=== Begin Enclosure ===

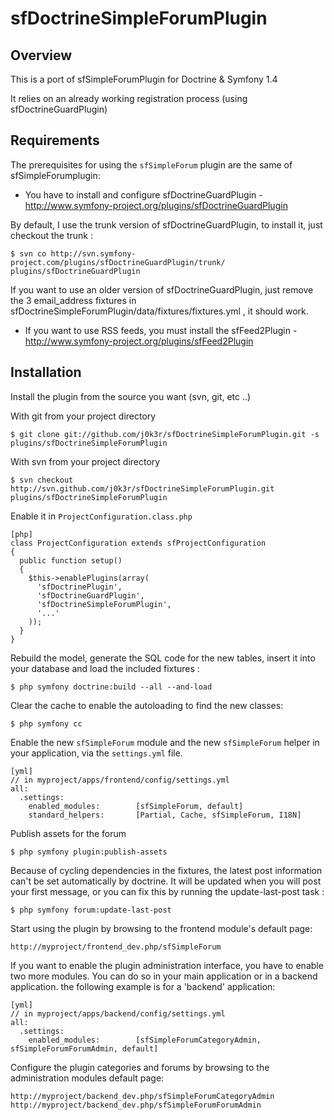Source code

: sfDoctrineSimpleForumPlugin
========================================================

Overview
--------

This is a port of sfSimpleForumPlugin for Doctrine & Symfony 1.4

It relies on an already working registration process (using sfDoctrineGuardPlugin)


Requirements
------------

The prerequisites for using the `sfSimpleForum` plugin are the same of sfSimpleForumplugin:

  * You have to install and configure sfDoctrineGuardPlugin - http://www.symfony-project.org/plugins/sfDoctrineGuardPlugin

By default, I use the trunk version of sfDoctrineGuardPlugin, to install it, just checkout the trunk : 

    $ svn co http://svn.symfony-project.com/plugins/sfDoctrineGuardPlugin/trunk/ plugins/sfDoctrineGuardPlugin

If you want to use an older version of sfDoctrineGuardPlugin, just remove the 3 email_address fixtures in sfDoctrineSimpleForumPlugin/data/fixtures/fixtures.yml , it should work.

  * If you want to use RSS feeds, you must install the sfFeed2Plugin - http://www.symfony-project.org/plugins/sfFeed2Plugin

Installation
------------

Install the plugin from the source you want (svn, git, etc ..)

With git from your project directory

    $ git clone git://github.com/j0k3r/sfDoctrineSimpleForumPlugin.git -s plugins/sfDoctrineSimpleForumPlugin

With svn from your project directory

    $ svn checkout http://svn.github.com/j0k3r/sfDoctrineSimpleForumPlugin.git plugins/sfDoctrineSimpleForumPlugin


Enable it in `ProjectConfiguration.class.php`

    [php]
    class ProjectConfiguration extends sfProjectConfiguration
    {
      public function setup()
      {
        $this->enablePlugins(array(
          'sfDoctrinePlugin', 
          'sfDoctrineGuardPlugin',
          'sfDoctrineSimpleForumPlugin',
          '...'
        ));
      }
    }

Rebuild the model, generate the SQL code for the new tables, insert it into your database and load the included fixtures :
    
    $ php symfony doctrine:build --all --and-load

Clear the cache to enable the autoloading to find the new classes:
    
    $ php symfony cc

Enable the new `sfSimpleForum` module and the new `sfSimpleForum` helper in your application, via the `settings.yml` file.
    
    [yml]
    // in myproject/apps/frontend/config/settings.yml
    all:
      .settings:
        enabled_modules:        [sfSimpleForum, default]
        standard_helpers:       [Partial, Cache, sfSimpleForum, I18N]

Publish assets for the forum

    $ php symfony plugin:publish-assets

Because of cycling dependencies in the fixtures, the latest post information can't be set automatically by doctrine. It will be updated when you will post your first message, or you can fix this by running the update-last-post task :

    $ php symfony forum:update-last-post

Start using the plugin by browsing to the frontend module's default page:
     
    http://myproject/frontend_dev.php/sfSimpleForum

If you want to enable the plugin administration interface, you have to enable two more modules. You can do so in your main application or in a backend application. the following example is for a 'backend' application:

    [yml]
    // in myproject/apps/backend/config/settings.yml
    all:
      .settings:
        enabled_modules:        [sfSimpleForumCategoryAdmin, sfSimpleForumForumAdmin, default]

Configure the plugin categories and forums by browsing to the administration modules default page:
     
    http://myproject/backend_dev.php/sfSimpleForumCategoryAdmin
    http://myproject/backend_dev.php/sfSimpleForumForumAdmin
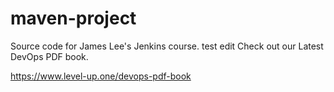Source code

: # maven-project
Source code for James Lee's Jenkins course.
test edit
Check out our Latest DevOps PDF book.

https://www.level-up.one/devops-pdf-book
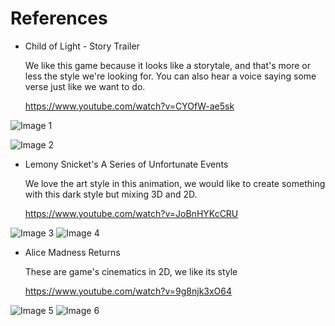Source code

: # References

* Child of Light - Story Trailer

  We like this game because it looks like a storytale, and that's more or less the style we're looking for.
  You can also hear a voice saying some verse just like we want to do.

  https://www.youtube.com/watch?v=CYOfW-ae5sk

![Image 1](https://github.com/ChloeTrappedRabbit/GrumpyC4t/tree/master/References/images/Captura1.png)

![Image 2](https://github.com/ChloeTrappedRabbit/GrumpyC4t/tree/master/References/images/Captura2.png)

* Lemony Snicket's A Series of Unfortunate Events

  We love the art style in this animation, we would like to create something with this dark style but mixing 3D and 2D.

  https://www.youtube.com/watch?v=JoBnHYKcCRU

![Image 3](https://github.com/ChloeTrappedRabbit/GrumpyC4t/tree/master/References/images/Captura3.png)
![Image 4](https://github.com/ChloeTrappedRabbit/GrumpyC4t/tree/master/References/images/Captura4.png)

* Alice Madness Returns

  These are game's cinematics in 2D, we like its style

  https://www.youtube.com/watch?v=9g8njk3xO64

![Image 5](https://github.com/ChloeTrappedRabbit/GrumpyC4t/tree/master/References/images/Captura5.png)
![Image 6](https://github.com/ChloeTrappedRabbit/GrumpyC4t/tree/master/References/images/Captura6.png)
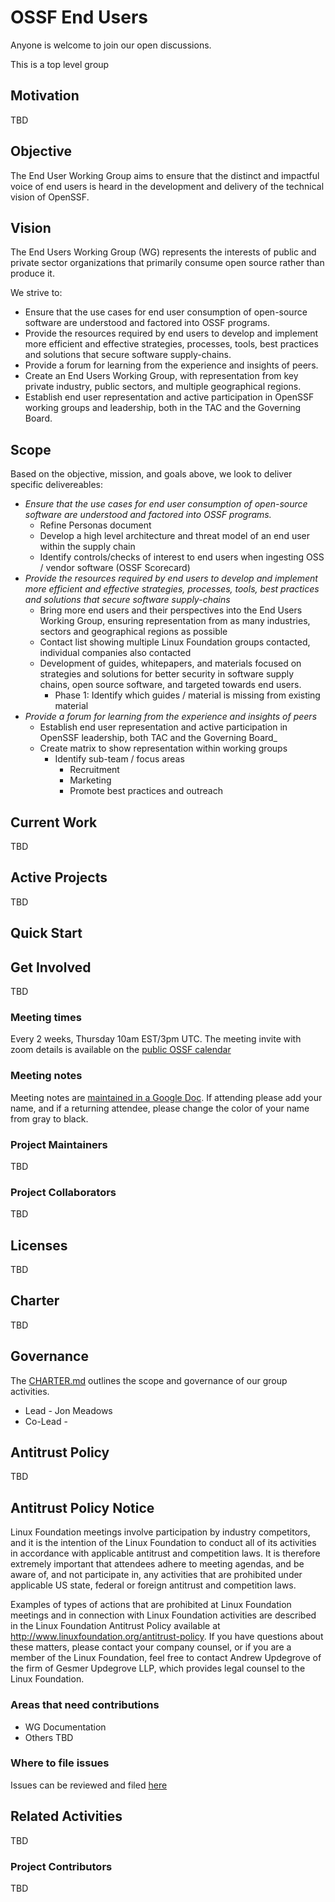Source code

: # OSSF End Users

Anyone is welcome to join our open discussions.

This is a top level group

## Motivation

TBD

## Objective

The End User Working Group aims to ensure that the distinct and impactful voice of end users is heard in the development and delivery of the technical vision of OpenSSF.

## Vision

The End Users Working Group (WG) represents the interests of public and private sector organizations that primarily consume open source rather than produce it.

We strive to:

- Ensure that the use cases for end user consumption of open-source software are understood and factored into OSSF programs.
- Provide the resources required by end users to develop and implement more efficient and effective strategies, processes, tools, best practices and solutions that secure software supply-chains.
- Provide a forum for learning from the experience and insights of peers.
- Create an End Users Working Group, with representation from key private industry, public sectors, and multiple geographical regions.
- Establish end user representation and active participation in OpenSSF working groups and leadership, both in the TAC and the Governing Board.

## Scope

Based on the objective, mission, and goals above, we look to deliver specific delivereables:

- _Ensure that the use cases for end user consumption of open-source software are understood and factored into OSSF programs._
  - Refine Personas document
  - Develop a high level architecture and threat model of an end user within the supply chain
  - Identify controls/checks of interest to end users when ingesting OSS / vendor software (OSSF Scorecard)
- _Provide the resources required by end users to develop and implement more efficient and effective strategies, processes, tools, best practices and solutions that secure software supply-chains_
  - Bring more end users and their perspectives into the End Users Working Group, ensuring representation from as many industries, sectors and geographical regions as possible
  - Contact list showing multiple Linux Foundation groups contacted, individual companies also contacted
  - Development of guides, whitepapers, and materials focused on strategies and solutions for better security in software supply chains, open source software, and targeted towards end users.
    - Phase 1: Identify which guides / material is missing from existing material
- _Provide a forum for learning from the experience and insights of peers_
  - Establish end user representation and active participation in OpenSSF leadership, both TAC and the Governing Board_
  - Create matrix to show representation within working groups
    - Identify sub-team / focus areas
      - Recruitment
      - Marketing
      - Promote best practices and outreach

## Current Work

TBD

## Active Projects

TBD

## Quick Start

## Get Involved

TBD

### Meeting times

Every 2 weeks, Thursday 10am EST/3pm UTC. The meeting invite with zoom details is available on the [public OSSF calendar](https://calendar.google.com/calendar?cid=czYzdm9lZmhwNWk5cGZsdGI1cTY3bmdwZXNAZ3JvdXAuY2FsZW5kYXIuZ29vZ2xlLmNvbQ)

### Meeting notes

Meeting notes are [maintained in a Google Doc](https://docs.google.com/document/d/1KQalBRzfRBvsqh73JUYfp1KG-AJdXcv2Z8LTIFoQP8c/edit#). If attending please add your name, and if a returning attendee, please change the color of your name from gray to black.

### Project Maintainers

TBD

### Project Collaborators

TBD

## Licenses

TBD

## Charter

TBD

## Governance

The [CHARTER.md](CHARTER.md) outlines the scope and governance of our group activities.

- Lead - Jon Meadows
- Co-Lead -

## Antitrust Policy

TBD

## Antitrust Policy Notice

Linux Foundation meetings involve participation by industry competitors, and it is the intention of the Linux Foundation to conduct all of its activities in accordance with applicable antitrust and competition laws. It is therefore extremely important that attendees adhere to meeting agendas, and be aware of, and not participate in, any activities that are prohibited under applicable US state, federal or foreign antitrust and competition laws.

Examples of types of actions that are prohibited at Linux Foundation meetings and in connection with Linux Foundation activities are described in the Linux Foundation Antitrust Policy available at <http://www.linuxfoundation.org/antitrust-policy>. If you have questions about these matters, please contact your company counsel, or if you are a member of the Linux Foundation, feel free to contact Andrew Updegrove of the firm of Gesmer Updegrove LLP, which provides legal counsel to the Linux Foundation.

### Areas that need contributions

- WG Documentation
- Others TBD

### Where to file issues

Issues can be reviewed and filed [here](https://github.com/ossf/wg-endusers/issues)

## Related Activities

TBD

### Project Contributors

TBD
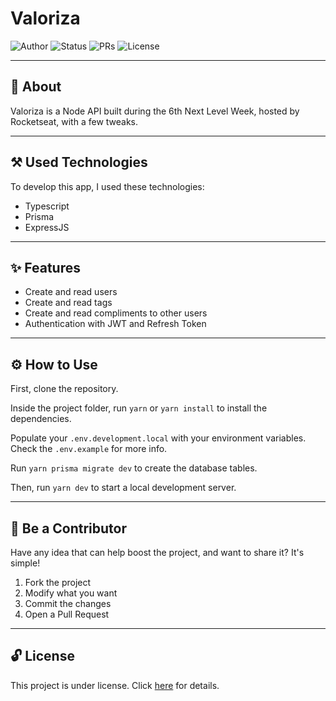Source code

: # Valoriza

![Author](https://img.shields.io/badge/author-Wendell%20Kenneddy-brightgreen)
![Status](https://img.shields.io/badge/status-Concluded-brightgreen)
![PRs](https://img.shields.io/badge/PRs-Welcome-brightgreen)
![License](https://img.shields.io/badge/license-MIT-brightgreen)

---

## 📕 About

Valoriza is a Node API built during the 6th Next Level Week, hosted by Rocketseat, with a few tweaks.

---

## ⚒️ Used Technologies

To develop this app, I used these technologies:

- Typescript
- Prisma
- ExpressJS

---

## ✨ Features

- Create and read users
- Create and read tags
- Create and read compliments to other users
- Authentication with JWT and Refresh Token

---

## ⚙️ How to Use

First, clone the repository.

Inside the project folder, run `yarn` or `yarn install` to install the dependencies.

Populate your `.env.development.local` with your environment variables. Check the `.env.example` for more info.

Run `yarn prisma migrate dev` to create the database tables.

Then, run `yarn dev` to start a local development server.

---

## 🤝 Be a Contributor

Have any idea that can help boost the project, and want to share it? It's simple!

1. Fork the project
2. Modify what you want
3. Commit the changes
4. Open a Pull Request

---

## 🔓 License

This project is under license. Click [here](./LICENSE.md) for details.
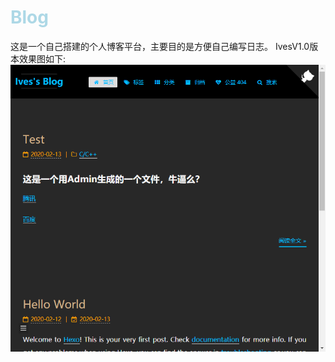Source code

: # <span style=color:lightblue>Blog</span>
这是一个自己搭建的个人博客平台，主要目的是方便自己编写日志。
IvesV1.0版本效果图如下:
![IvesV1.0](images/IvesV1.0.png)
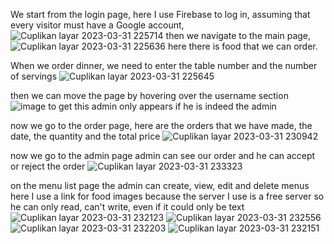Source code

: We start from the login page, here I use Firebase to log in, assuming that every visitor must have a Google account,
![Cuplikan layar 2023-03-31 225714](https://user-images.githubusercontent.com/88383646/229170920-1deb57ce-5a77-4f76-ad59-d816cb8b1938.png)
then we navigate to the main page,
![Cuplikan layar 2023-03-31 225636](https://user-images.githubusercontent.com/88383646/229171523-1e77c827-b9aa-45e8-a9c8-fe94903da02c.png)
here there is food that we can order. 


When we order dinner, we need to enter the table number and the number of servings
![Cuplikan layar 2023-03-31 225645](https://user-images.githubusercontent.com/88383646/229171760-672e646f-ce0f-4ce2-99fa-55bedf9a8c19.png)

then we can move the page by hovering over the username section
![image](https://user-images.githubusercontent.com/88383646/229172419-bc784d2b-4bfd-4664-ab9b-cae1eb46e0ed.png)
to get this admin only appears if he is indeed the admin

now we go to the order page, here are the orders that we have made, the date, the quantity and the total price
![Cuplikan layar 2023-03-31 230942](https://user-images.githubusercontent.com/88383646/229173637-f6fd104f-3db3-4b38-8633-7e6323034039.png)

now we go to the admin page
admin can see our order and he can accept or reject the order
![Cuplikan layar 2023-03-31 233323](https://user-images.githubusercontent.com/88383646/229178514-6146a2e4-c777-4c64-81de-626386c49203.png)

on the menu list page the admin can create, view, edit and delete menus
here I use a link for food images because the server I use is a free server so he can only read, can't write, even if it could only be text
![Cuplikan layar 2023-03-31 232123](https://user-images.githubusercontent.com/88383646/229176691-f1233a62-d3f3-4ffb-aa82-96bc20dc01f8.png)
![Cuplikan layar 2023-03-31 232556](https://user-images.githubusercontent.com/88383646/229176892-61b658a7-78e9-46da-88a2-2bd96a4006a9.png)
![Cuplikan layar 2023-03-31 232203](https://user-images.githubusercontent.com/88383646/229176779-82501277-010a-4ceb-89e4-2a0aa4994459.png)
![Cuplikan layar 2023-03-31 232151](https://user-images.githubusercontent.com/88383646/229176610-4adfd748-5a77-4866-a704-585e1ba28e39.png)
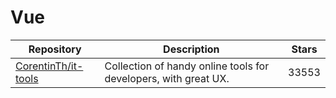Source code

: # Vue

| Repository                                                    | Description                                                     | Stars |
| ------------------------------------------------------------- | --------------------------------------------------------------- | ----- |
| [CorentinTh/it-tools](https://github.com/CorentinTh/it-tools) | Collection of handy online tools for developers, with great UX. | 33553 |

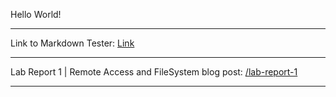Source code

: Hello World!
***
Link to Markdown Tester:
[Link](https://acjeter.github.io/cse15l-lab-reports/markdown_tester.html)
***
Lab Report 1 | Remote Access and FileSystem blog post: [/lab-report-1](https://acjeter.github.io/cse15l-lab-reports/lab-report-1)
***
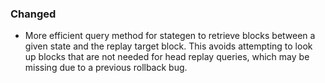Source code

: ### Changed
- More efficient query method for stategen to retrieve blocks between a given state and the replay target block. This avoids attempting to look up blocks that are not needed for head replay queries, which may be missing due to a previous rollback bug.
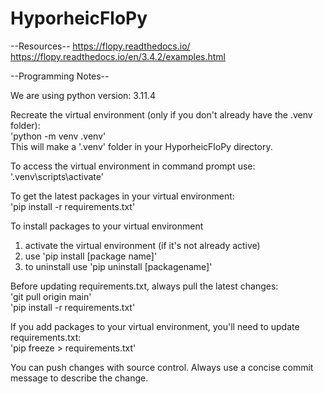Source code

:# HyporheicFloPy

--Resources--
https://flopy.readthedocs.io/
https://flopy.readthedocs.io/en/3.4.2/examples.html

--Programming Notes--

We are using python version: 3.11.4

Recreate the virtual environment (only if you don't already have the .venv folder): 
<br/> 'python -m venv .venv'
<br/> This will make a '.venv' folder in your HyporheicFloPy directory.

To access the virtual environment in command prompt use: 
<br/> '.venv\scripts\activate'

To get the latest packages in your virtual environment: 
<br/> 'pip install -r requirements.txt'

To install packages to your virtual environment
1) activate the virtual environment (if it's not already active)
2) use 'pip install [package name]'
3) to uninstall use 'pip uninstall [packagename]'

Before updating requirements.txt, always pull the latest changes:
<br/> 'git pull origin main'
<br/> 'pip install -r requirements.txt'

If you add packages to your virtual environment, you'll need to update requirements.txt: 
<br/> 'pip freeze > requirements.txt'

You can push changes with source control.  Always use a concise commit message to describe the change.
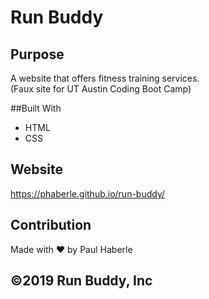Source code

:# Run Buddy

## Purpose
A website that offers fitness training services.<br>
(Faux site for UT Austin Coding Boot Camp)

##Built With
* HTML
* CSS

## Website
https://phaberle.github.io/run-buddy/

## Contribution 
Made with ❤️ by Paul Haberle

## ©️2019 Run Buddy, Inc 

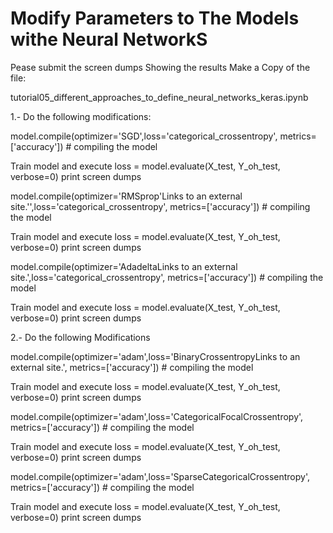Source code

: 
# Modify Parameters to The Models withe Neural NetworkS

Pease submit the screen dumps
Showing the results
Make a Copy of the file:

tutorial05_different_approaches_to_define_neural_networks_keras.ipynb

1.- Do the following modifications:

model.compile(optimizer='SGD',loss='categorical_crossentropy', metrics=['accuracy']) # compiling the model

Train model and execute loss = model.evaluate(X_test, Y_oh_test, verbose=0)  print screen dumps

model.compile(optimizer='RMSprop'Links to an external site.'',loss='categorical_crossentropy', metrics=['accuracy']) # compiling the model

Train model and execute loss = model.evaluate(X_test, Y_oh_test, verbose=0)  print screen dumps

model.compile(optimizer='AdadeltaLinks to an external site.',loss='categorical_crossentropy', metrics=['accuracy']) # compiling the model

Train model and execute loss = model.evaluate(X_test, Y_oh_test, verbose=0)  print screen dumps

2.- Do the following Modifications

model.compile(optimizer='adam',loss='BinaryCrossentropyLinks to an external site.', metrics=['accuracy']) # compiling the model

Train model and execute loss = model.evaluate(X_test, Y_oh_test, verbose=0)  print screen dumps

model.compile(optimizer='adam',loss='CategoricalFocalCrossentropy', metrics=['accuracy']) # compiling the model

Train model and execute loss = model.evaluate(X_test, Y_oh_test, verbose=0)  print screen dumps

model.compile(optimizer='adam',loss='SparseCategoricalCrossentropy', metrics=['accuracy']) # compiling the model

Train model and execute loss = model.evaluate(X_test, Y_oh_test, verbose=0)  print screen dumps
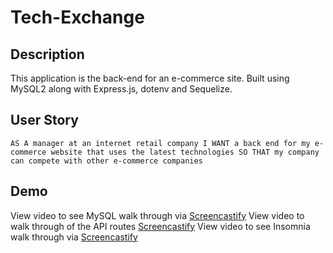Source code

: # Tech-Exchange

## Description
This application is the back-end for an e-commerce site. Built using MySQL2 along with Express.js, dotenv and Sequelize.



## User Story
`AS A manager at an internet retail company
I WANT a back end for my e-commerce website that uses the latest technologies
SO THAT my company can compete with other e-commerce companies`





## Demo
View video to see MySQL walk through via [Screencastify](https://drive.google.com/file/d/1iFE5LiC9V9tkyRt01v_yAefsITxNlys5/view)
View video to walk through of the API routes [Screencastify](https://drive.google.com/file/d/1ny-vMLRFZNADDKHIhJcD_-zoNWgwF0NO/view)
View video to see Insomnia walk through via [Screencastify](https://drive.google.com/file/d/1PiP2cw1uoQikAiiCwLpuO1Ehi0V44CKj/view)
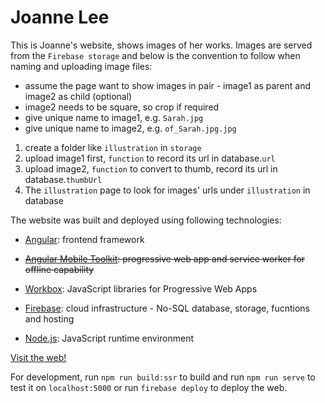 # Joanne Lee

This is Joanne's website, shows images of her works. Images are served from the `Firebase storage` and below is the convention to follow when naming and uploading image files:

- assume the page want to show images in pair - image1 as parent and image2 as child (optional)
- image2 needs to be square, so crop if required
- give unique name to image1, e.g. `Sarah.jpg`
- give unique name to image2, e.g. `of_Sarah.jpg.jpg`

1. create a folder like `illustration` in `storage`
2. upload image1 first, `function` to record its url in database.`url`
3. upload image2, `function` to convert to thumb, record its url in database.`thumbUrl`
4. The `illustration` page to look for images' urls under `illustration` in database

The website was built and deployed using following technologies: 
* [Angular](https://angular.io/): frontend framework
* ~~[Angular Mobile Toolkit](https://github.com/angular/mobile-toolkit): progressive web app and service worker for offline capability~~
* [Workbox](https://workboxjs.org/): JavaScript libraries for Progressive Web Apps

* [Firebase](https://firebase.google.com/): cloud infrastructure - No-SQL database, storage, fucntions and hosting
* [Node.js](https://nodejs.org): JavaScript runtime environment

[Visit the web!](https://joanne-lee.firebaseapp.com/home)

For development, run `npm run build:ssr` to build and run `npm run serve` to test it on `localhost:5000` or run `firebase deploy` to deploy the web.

=== End Enclosure ===

Required work » Starting at the line above that has "the database tables." and ending at the line that has "to get this", copy each line exactly, leaving the pictures out and adding nothing.

Problem solution »
Run `yarn prisma migrate dev` to create the database tables.

Then, run `yarn dev` to start a local development server.

---

## 🤝 Be a Contributor

Have any idea that can help boost the project, and want to share it? It's simple!

1. Fork the project
2. Modify what you want
3. Commit the changes
4. Open a Pull Request

---

## 🔓 License

This project is under license. Click [here](./LICENSE.md) for details.
Source code

: # <span style=color:lightblue>Blog</span>
这是一个自己搭建的个人博客平台，主要目的是方便自己编写日志。
IvesV1.0版本效果图如下:
![IvesV1.0](images/IvesV1.0.png)
Source code

: We start from the login page, here I use Firebase to log in, assuming that every visitor must have a Google account,
![Cuplikan layar 2023-03-31 225714](https://user-images.githubusercontent.com/88383646/229170920-1deb57ce-5a77-4f76-ad59-d816cb8b1938.png)
then we navigate to the main page,
![Cuplikan layar 2023-03-31 225636](https://user-images.githubusercontent.com/88383646/229171523-1e77c827-b9aa-45e8-a9c8-fe94903da02c.png)
here there is food that we can order. 


When we order dinner, we need to enter the table number and the number of servings
![Cuplikan layar 2023-03-31 225645](https://user-images.githubusercontent.com/88383646/229171760-672e646f-ce0f-4ce2-99fa-55bedf9a8c19.png)

then we can move the page by hovering over the username section
![image](https://user-images.githubusercontent.com/88383646/229172419-bc784d2b-4bfd-4664-ab9b-cae1eb46e0ed.png)
to get this admin only appears if he is indeed the admin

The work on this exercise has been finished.